Print the entries verbatim, leaving out the images they contain.

========================

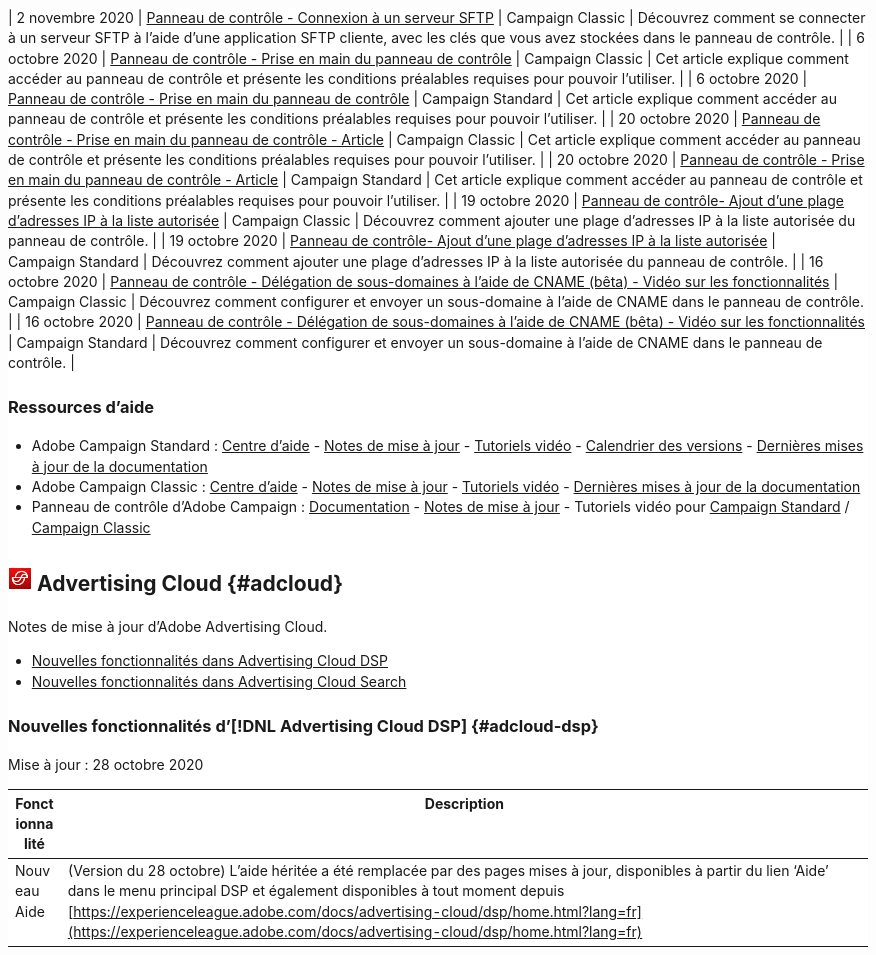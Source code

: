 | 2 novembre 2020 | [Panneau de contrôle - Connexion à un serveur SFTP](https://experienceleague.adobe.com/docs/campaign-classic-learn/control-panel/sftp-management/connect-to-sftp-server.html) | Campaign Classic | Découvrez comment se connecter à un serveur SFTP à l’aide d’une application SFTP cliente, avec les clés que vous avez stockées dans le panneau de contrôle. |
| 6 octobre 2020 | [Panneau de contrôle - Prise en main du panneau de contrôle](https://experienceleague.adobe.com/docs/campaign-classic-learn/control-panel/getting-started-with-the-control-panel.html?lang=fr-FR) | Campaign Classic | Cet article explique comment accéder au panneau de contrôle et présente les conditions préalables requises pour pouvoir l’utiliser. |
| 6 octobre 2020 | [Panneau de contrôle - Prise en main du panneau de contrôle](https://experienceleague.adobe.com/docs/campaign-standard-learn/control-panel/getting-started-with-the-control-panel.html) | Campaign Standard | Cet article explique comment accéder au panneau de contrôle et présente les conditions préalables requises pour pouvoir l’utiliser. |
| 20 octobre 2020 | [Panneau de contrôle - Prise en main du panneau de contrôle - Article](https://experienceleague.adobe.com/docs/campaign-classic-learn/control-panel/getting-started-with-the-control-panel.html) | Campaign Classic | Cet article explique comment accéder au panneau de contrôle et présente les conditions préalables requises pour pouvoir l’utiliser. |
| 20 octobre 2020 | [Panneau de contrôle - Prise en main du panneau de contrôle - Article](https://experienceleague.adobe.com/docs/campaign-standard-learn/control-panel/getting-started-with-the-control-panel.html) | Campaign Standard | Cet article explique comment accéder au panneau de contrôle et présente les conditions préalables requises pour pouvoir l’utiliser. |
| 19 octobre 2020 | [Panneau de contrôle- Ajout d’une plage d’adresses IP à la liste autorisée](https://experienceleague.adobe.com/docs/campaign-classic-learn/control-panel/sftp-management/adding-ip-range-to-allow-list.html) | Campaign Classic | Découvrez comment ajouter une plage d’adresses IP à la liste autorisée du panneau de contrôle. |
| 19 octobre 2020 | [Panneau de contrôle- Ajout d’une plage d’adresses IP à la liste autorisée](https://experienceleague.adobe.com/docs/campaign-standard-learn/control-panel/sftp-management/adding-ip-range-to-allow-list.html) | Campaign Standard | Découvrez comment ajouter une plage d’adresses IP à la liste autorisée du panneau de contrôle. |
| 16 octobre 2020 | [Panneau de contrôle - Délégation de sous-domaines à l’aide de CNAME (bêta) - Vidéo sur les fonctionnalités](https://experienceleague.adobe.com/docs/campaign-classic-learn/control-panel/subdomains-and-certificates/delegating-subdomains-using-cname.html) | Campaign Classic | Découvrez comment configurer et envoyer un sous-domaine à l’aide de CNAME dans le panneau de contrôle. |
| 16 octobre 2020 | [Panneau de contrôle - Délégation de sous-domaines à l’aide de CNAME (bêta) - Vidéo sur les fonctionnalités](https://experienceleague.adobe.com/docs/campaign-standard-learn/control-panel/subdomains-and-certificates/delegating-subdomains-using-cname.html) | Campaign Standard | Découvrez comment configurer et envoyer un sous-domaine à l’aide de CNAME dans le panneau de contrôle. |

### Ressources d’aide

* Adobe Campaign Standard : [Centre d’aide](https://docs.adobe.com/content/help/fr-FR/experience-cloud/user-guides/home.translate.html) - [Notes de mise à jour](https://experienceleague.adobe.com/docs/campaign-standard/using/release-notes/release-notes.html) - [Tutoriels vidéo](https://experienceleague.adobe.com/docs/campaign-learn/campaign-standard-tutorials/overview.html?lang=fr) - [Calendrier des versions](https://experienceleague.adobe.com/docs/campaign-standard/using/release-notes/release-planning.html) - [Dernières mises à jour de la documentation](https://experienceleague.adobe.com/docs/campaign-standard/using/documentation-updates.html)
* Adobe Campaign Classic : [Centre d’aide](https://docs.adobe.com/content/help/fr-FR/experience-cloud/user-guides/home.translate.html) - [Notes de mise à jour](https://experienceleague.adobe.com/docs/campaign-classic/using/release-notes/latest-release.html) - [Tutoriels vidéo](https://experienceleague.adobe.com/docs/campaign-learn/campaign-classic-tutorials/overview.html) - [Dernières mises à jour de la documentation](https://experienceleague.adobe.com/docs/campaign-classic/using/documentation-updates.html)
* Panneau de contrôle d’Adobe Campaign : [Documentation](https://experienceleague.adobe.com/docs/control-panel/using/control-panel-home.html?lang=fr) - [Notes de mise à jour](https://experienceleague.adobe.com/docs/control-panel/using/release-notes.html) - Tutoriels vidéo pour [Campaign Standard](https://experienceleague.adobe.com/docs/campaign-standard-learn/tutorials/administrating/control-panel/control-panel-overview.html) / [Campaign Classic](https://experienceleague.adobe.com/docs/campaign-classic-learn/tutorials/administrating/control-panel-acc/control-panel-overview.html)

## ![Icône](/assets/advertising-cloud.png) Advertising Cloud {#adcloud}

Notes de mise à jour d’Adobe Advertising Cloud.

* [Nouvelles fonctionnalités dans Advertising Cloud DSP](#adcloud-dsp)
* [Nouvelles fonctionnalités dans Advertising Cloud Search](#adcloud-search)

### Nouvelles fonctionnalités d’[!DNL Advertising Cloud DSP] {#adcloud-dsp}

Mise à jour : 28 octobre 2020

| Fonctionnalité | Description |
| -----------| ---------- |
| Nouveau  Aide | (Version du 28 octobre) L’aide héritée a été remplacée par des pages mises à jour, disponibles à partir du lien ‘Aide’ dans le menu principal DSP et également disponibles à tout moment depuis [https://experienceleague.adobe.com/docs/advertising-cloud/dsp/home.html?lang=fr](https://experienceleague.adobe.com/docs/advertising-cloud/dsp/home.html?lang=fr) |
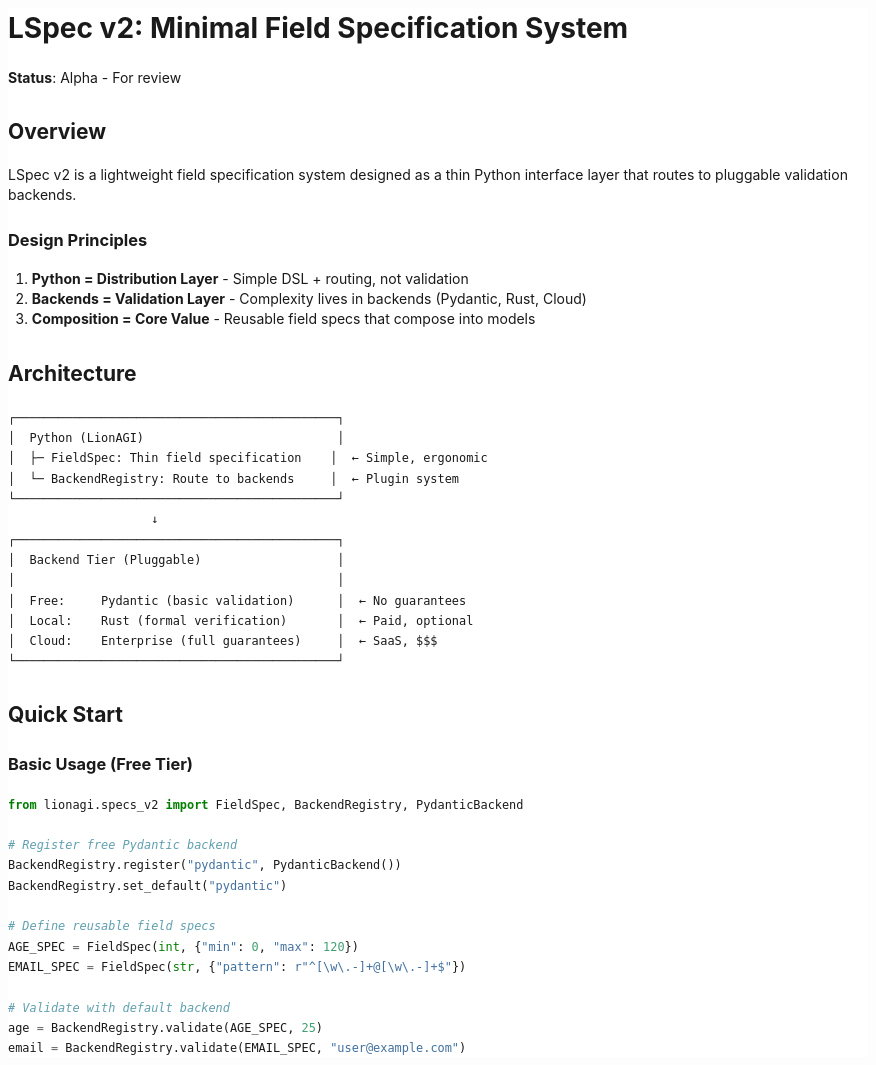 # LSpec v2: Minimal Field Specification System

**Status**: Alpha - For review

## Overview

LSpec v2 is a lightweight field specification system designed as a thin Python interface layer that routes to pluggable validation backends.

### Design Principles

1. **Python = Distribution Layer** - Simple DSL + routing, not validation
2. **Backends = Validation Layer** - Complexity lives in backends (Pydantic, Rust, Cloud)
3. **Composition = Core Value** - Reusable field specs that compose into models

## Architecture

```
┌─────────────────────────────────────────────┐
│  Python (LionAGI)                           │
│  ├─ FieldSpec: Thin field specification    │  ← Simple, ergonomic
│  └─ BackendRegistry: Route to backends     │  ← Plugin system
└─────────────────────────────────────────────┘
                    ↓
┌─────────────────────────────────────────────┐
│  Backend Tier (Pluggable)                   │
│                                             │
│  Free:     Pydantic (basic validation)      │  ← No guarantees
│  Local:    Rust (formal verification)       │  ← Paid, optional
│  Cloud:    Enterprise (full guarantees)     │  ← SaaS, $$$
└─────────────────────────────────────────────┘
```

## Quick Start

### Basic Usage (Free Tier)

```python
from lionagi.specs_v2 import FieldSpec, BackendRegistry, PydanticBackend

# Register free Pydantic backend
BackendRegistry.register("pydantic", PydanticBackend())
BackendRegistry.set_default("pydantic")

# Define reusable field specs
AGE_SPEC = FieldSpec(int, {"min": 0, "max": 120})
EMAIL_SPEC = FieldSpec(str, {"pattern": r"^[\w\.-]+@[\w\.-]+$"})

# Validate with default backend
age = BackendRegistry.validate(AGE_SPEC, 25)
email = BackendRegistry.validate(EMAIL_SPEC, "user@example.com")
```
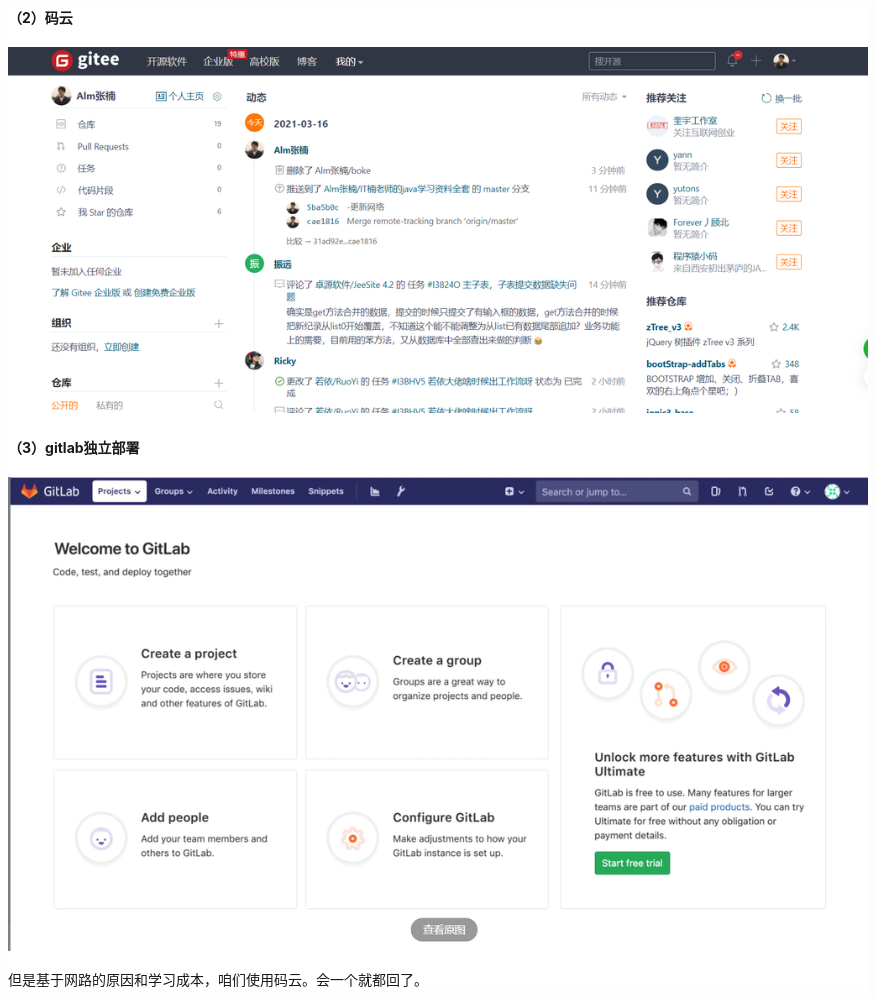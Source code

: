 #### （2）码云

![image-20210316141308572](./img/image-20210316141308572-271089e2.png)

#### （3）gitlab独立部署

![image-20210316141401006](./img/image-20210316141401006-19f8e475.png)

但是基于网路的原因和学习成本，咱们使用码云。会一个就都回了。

========================

● **Reply to the task**:
Source code

: | 2 novembre 2020 | [Panneau de contrôle - Connexion à un serveur SFTP](https://experienceleague.adobe.com/docs/campaign-classic-learn/control-panel/sftp-management/connect-to-sftp-server.html) | Campaign Classic | Découvrez comment se connecter à un serveur SFTP à l’aide d’une application SFTP cliente, avec les clés que vous avez stockées dans le panneau de contrôle. |
| 6 octobre 2020 | [Panneau de contrôle - Prise en main du panneau de contrôle](https://experienceleague.adobe.com/docs/campaign-classic-learn/control-panel/getting-started-with-the-control-panel.html?lang=fr-FR) | Campaign Classic | Cet article explique comment accéder au panneau de contrôle et présente les conditions préalables requises pour pouvoir l’utiliser. |
| 6 octobre 2020 | [Panneau de contrôle - Prise en main du panneau de contrôle](https://experienceleague.adobe.com/docs/campaign-standard-learn/control-panel/getting-started-with-the-control-panel.html) | Campaign Standard | Cet article explique comment accéder au panneau de contrôle et présente les conditions préalables requises pour pouvoir l’utiliser. |
| 20 octobre 2020 | [Panneau de contrôle - Prise en main du panneau de contrôle - Article](https://experienceleague.adobe.com/docs/campaign-classic-learn/control-panel/getting-started-with-the-control-panel.html) | Campaign Classic | Cet article explique comment accéder au panneau de contrôle et présente les conditions préalables requises pour pouvoir l’utiliser. |
| 20 octobre 2020 | [Panneau de contrôle - Prise en main du panneau de contrôle - Article](https://experienceleague.adobe.com/docs/campaign-standard-learn/control-panel/getting-started-with-the-control-panel.html) | Campaign Standard | Cet article explique comment accéder au panneau de contrôle et présente les conditions préalables requises pour pouvoir l’utiliser. |
| 19 octobre 2020 | [Panneau de contrôle- Ajout d’une plage d’adresses IP à la liste autorisée](https://experienceleague.adobe.com/docs/campaign-classic-learn/control-panel/sftp-management/adding-ip-range-to-allow-list.html) | Campaign Classic | Découvrez comment ajouter une plage d’adresses IP à la liste autorisée du panneau de contrôle. |
| 19 octobre 2020 | [Panneau de contrôle- Ajout d’une plage d’adresses IP à la liste autorisée](https://experienceleague.adobe.com/docs/campaign-standard-learn/control-panel/sftp-management/adding-ip-range-to-allow-list.html) | Campaign Standard | Découvrez comment ajouter une plage d’adresses IP à la liste autorisée du panneau de contrôle. |
| 16 octobre 2020 | [Panneau de contrôle - Délégation de sous-domaines à l’aide de CNAME (bêta) - Vidéo sur les fonctionnalités](https://experienceleague.adobe.com/docs/campaign-classic-learn/control-panel/subdomains-and-certificates/delegating-subdomains-using-cname.html) | Campaign Classic | Découvrez comment configurer et envoyer un sous-domaine à l’aide de CNAME dans le panneau de contrôle. |
| 16 octobre 2020 | [Panneau de contrôle - Délégation de sous-domaines à l’aide de CNAME (bêta) - Vidéo sur les fonctionnalités](https://experienceleague.adobe.com/docs/campaign-standard-learn/control-panel/subdomains-and-certificates/delegating-subdomains-using-cname.html) | Campaign Standard | Découvrez comment configurer et envoyer un sous-domaine à l’aide de CNAME dans le panneau de contrôle. |

### Ressources d’aide

* Adobe Campaign Standard : [Centre d’aide](https://docs.adobe.com/content/help/fr-FR/experience-cloud/user-guides/home.translate.html) - [Notes de mise à jour](https://experienceleague.adobe.com/docs/campaign-standard/using/release-notes/release-notes.html) - [Tutoriels vidéo](https://experienceleague.adobe.com/docs/campaign-learn/campaign-standard-tutorials/overview.html?lang=fr) - [Calendrier des versions](https://experienceleague.adobe.com/docs/campaign-standard/using/release-notes/release-planning.html) - [Dernières mises à jour de la documentation](https://experienceleague.adobe.com/docs/campaign-standard/using/documentation-updates.html)
* Adobe Campaign Classic : [Centre d’aide](https://docs.adobe.com/content/help/fr-FR/experience-cloud/user-guides/home.translate.html) - [Notes de mise à jour](https://experienceleague.adobe.com/docs/campaign-classic/using/release-notes/latest-release.html) - [Tutoriels vidéo](https://experienceleague.adobe.com/docs/campaign-learn/campaign-classic-tutorials/overview.html) - [Dernières mises à jour de la documentation](https://experienceleague.adobe.com/docs/campaign-classic/using/documentation-updates.html)
* Panneau de contrôle d’Adobe Campaign : [Documentation](https://experienceleague.adobe.com/docs/control-panel/using/control-panel-home.html?lang=fr) - [Notes de mise à jour](https://experienceleague.adobe.com/docs/control-panel/using/release-notes.html) - Tutoriels vidéo pour [Campaign Standard](https://experienceleague.adobe.com/docs/campaign-standard-learn/tutorials/administrating/control-panel/control-panel-overview.html) / [Campaign Classic](https://experienceleague.adobe.com/docs/campaign-classic-learn/tutorials/administrating/control-panel-acc/control-panel-overview.html)

## ![Icône](/assets/advertising-cloud.png) Advertising Cloud {#adcloud}

Notes de mise à jour d’Adobe Advertising Cloud.

* [Nouvelles fonctionnalités dans Advertising Cloud DSP](#adcloud-dsp)
* [Nouvelles fonctionnalités dans Advertising Cloud Search](#adcloud-search)

### Nouvelles fonctionnalités d’[!DNL Advertising Cloud DSP] {#adcloud-dsp}

Mise à jour : 28 octobre 2020

| Fonctionnalité | Description |
| -----------| ---------- |
| Nouveau  Aide | (Version du 28 octobre) L’aide héritée a été remplacée par des pages mises à jour, disponibles à partir du lien ‘Aide’ dans le menu principal DSP et également disponibles à tout moment depuis [https://experienceleague.adobe.com/docs/advertising-cloud/dsp/home.html?lang=fr](https://experienceleague.adobe.com/docs/advertising-cloud/dsp/home.html?lang=fr) |
 # LSpec v2: Minimal Field Specification System

**Status**: Alpha - For review

## Overview

LSpec v2 is a lightweight field specification system designed as a thin Python interface layer that routes to pluggable validation backends.

### Design Principles

1. **Python = Distribution Layer** - Simple DSL + routing, not validation
2. **Backends = Validation Layer** - Complexity lives in backends (Pydantic, Rust, Cloud)
3. **Composition = Core Value** - Reusable field specs that compose into models

## Architecture

```
┌─────────────────────────────────────────────┐
│  Python (LionAGI)                           │
│  ├─ FieldSpec: Thin field specification    │  ← Simple, ergonomic
│  └─ BackendRegistry: Route to backends     │  ← Plugin system
└─────────────────────────────────────────────┘
                    ↓
┌─────────────────────────────────────────────┐
│  Backend Tier (Pluggable)                   │
│                                             │
│  Free:     Pydantic (basic validation)      │  ← No guarantees
│  Local:    Rust (formal verification)       │  ← Paid, optional
│  Cloud:    Enterprise (full guarantees)     │  ← SaaS, $$$
└─────────────────────────────────────────────┘
```

## Quick Start

### Basic Usage (Free Tier)

```python
from lionagi.specs_v2 import FieldSpec, BackendRegistry, PydanticBackend

# Register free Pydantic backend
BackendRegistry.register("pydantic", PydanticBackend())
BackendRegistry.set_default("pydantic")

# Define reusable field specs
AGE_SPEC = FieldSpec(int, {"min": 0, "max": 120})
EMAIL_SPEC = FieldSpec(str, {"pattern": r"^[\w\.-]+@[\w\.-]+$"})

# Validate with default backend
age = BackendRegistry.validate(AGE_SPEC, 25)
email = BackendRegistry.validate(EMAIL_SPEC, "user@example.com")
```
Source code

: #### （2）码云

![image-20210316141308572](./img/image-20210316141308572-271089e2.png)

#### （3）gitlab独立部署

![image-20210316141401006](./img/image-20210316141401006-19f8e475.png)

但是基于网路的原因和学习成本，咱们使用码云。会一个就都回了。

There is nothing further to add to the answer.